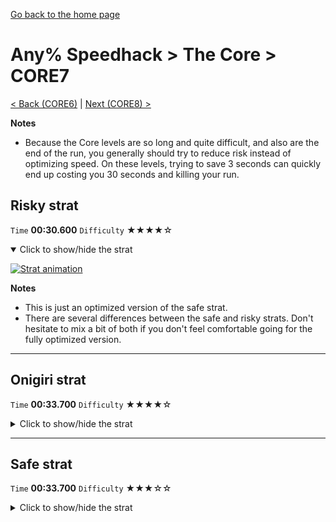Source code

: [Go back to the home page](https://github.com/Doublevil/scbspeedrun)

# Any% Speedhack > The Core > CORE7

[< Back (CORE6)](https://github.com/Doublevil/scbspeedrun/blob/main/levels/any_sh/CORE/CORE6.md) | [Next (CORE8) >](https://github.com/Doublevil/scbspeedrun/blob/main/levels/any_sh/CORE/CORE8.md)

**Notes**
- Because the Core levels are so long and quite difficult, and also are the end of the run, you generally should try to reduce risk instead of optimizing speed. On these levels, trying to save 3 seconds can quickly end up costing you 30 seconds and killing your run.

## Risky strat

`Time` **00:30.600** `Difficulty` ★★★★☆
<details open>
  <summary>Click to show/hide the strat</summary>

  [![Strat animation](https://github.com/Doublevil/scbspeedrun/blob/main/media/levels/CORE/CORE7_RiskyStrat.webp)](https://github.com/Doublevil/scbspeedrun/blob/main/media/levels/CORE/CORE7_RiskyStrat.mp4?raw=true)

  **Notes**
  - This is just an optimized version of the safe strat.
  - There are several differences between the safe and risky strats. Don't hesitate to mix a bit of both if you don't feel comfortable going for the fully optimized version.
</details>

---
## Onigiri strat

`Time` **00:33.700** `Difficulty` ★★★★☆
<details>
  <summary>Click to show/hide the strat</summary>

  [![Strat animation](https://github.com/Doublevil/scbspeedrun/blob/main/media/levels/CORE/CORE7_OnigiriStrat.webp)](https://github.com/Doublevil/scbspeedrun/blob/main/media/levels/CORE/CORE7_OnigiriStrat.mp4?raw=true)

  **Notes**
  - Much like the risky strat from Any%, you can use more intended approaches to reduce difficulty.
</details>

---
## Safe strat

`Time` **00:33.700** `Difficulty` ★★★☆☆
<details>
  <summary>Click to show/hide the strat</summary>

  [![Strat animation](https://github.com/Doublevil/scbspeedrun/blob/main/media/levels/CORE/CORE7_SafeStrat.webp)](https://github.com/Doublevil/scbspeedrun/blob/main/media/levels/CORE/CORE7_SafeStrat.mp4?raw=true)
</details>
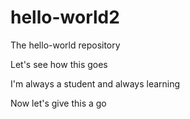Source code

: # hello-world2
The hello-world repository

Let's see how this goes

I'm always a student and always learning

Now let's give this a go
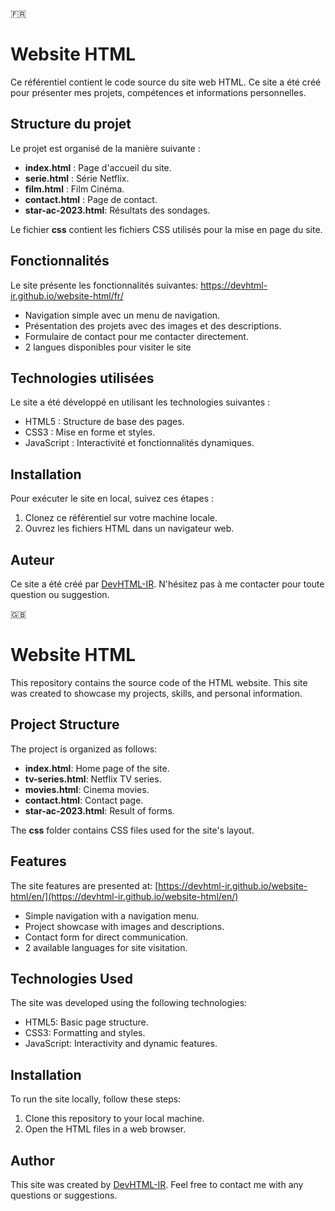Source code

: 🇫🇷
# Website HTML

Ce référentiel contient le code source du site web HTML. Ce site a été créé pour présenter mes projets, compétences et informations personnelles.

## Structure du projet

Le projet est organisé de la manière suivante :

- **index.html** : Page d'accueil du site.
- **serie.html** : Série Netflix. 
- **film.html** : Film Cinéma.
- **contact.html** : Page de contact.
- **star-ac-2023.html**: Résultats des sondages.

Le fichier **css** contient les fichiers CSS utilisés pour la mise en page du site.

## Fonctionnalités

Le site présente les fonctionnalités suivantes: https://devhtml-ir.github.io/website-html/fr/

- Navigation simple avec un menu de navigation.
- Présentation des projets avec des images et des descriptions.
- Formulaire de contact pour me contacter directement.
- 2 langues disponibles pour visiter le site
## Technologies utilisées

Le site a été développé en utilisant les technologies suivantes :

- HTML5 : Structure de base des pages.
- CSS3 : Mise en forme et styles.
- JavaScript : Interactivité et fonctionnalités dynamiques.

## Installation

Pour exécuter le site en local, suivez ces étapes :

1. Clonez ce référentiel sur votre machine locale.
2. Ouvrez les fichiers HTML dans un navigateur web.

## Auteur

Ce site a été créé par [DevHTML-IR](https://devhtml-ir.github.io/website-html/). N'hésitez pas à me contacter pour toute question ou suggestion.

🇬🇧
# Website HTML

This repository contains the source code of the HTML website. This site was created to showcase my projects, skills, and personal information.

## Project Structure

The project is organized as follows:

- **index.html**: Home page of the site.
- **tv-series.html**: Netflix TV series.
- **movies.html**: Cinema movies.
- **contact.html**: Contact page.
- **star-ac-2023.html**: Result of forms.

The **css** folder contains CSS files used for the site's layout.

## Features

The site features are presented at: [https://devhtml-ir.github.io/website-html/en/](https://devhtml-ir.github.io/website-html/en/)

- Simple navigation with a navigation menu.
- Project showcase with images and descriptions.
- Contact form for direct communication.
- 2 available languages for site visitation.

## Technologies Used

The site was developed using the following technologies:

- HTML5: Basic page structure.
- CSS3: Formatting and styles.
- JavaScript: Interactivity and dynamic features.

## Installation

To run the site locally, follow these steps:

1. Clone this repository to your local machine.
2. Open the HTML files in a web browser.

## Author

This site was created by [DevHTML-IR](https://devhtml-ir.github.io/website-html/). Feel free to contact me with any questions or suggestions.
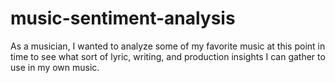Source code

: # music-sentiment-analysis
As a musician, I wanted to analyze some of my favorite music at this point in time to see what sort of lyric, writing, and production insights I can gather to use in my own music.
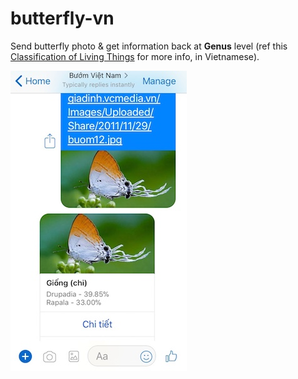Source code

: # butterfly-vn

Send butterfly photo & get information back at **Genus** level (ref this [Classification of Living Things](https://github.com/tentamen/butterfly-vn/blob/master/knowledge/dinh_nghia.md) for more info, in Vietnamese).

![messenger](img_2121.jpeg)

------------

ABOUT THIS TASK. Start to finish, write out the data above exactly, omitting all pictures.

SOLUTION TO THE EXERCISE.
Source code

: [Go back to the home page](https://github.com/Doublevil/scbspeedrun)

# Any% Speedhack > The Core > CORE7

[< Back (CORE6)](https://github.com/Doublevil/scbspeedrun/blob/main/levels/any_sh/CORE/CORE6.md) | [Next (CORE8) >](https://github.com/Doublevil/scbspeedrun/blob/main/levels/any_sh/CORE/CORE8.md)

**Notes**
- Because the Core levels are so long and quite difficult, and also are the end of the run, you generally should try to reduce risk instead of optimizing speed. On these levels, trying to save 3 seconds can quickly end up costing you 30 seconds and killing your run.

## Risky strat

`Time` **00:30.600** `Difficulty` ★★★★☆
<details open>
  <summary>Click to show/hide the strat</summary>

  [![Strat animation](https://github.com/Doublevil/scbspeedrun/blob/main/media/levels/CORE/CORE7_RiskyStrat.webp)](https://github.com/Doublevil/scbspeedrun/blob/main/media/levels/CORE/CORE7_RiskyStrat.mp4?raw=true)

  **Notes**
  - This is just an optimized version of the safe strat.
  - There are several differences between the safe and risky strats. Don't hesitate to mix a bit of both if you don't feel comfortable going for the fully optimized version.
</details>

---
## Onigiri strat

`Time` **00:33.700** `Difficulty` ★★★★☆
<details>
  <summary>Click to show/hide the strat</summary>

  [![Strat animation](https://github.com/Doublevil/scbspeedrun/blob/main/media/levels/CORE/CORE7_OnigiriStrat.webp)](https://github.com/Doublevil/scbspeedrun/blob/main/media/levels/CORE/CORE7_OnigiriStrat.mp4?raw=true)

  **Notes**
  - Much like the risky strat from Any%, you can use more intended approaches to reduce difficulty.
</details>

---
## Safe strat

`Time` **00:33.700** `Difficulty` ★★★☆☆
<details>
  <summary>Click to show/hide the strat</summary>

  [![Strat animation](https://github.com/Doublevil/scbspeedrun/blob/main/media/levels/CORE/CORE7_SafeStrat.webp)](https://github.com/Doublevil/scbspeedrun/blob/main/media/levels/CORE/CORE7_SafeStrat.mp4?raw=true)
</details>
Source code

: # hello-world2
The hello-world repository

Let's see how this goes

I'm always a student and always learning

Now let's give this a go
Source code

: 🇫🇷
# Website HTML

Ce référentiel contient le code source du site web HTML. Ce site a été créé pour présenter mes projets, compétences et informations personnelles.

## Structure du projet

Le projet est organisé de la manière suivante :

- **index.html** : Page d'accueil du site.
- **serie.html** : Série Netflix. 
- **film.html** : Film Cinéma.
- **contact.html** : Page de contact.
- **star-ac-2023.html**: Résultats des sondages.

Le fichier **css** contient les fichiers CSS utilisés pour la mise en page du site.

## Fonctionnalités

Le site présente les fonctionnalités suivantes: https://devhtml-ir.github.io/website-html/fr/

- Navigation simple avec un menu de navigation.
- Présentation des projets avec des images et des descriptions.
- Formulaire de contact pour me contacter directement.
- 2 langues disponibles pour visiter le site
## Technologies utilisées

Le site a été développé en utilisant les technologies suivantes :

- HTML5 : Structure de base des pages.
- CSS3 : Mise en forme et styles.
- JavaScript : Interactivité et fonctionnalités dynamiques.

## Installation

Pour exécuter le site en local, suivez ces étapes :

1. Clonez ce référentiel sur votre machine locale.
2. Ouvrez les fichiers HTML dans un navigateur web.

## Auteur

Ce site a été créé par [DevHTML-IR](https://devhtml-ir.github.io/website-html/). N'hésitez pas à me contacter pour toute question ou suggestion.

🇬🇧
# Website HTML

This repository contains the source code of the HTML website. This site was created to showcase my projects, skills, and personal information.

## Project Structure

The project is organized as follows:

- **index.html**: Home page of the site.
- **tv-series.html**: Netflix TV series.
- **movies.html**: Cinema movies.
- **contact.html**: Contact page.
- **star-ac-2023.html**: Result of forms.

The **css** folder contains CSS files used for the site's layout.

## Features

The site features are presented at: [https://devhtml-ir.github.io/website-html/en/](https://devhtml-ir.github.io/website-html/en/)

- Simple navigation with a navigation menu.
- Project showcase with images and descriptions.
- Contact form for direct communication.
- 2 available languages for site visitation.

## Technologies Used

The site was developed using the following technologies:

- HTML5: Basic page structure.
- CSS3: Formatting and styles.
- JavaScript: Interactivity and dynamic features.

## Installation

To run the site locally, follow these steps:

1. Clone this repository to your local machine.
2. Open the HTML files in a web browser.

## Author

This site was created by [DevHTML-IR](https://devhtml-ir.github.io/website-html/). Feel free to contact me with any questions or suggestions.
Source code

: # music-sentiment-analysis
As a musician, I wanted to analyze some of my favorite music at this point in time to see what sort of lyric, writing, and production insights I can gather to use in my own music.
Source code

: # butterfly-vn

Send butterfly photo & get information back at **Genus** level (ref this [Classification of Living Things](https://github.com/tentamen/butterfly-vn/blob/master/knowledge/dinh_nghia.md) for more info, in Vietnamese).

![messenger](img_2121.jpeg)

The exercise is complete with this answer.